In considering where Objective-C could go, it's worthwhile to start by understanding the work that's already been done.
Below are a selection of papers from Gilad Bracha's 1990s work on Strongtalk, an extension of Smalltalk (from which Objective-C's design derives) with (among other things), stronger type-safety tooling.
What's interesting (to me, anyway), is that the work done on the Self/Strongtalk VM in the early 90s was actually bought by Sun and became the modern Java VM. When Google got started on their V8 JavaScript runtime, guess who shows up again — Lars Bak, who was the technical lead for both the Strongtalk and HotSpot Java VMs.
If we're going to be talking about how to apply "modern" (1990s!) ideas to Objective-C, we'd be wise to review the considerable work done in considering those sorts of problems in a Smalltalk-derived universe, and lifting whatever good ideas we can, and discarding whatever ideas have been superceded in the intervening decades.
- Modules as Objects in Newspeak (2010)
- Mixins in Strongtalk (2002 - ECOOP02 Workshop on Inheritance)
- The Strongtalk Type System for Smalltalk (1996 - OOPSLA96 Workshop on Extending the Smalltalk Language.)

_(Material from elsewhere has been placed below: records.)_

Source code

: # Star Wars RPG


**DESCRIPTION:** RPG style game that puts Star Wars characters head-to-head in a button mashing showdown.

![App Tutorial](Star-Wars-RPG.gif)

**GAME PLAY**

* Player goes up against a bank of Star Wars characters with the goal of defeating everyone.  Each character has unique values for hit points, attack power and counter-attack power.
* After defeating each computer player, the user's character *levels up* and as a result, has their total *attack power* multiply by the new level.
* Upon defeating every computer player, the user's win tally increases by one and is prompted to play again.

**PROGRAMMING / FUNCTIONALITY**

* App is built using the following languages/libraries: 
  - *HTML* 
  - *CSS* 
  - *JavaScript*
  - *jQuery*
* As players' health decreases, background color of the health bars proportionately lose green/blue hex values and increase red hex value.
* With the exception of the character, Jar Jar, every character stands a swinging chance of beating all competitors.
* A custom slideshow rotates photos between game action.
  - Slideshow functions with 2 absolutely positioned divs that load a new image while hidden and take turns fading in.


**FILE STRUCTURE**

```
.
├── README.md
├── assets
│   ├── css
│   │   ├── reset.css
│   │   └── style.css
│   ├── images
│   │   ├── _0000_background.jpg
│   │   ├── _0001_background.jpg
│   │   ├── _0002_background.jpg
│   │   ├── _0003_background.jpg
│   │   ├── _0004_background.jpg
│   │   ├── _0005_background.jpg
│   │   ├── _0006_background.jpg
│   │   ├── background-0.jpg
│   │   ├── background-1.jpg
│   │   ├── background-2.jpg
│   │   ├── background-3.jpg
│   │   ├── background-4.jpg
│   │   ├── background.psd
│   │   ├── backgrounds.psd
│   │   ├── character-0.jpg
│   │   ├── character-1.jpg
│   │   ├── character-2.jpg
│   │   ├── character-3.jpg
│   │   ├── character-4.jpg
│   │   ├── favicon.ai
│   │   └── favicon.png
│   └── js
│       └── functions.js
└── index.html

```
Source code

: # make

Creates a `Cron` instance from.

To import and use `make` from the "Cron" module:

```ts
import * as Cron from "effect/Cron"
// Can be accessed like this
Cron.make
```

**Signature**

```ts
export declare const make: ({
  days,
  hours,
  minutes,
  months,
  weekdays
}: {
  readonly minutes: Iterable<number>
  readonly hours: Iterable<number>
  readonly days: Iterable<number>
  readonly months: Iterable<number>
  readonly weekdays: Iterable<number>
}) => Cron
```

- Extending Smalltalk with Mixins (1996 - OOPSLA96 Workshop on Extending the Smalltalk Language.)
- Strongtalk: Typechecking Smalltalk in a Production Environment (1993 - ACM Conf. on Object-Oriented Programming, Systems, Languages and Applications)
- The Programming Language Jigsaw: Mixins, Modularity, and Multiple Inheritance (1992 - Gilad Bracha PhD thesis, University of Utah, 1992)
A lot has happened since Strongtalk, not least of all Objective-C, which showed that you don't actually need a VM, byte-coded instructions and corresponding JIT to get dynamic OO and good/excellent performance.
In fact, the Combined Lambda Architecture (COLA) work by Ian Piumarta (VPRI) removes more and more stuff until he's got something that's very close to Objective-C, just cooler. Even messaging is implemented by messaging the class object, with the infinite recursion cut off by pre-populating a few select method caches. See for example http://piumarta.com/papers/DLS-2006-slides.pdf
I think we also need to take into account the pain points that have been exposed in practice. Strongtalk was never used in anger.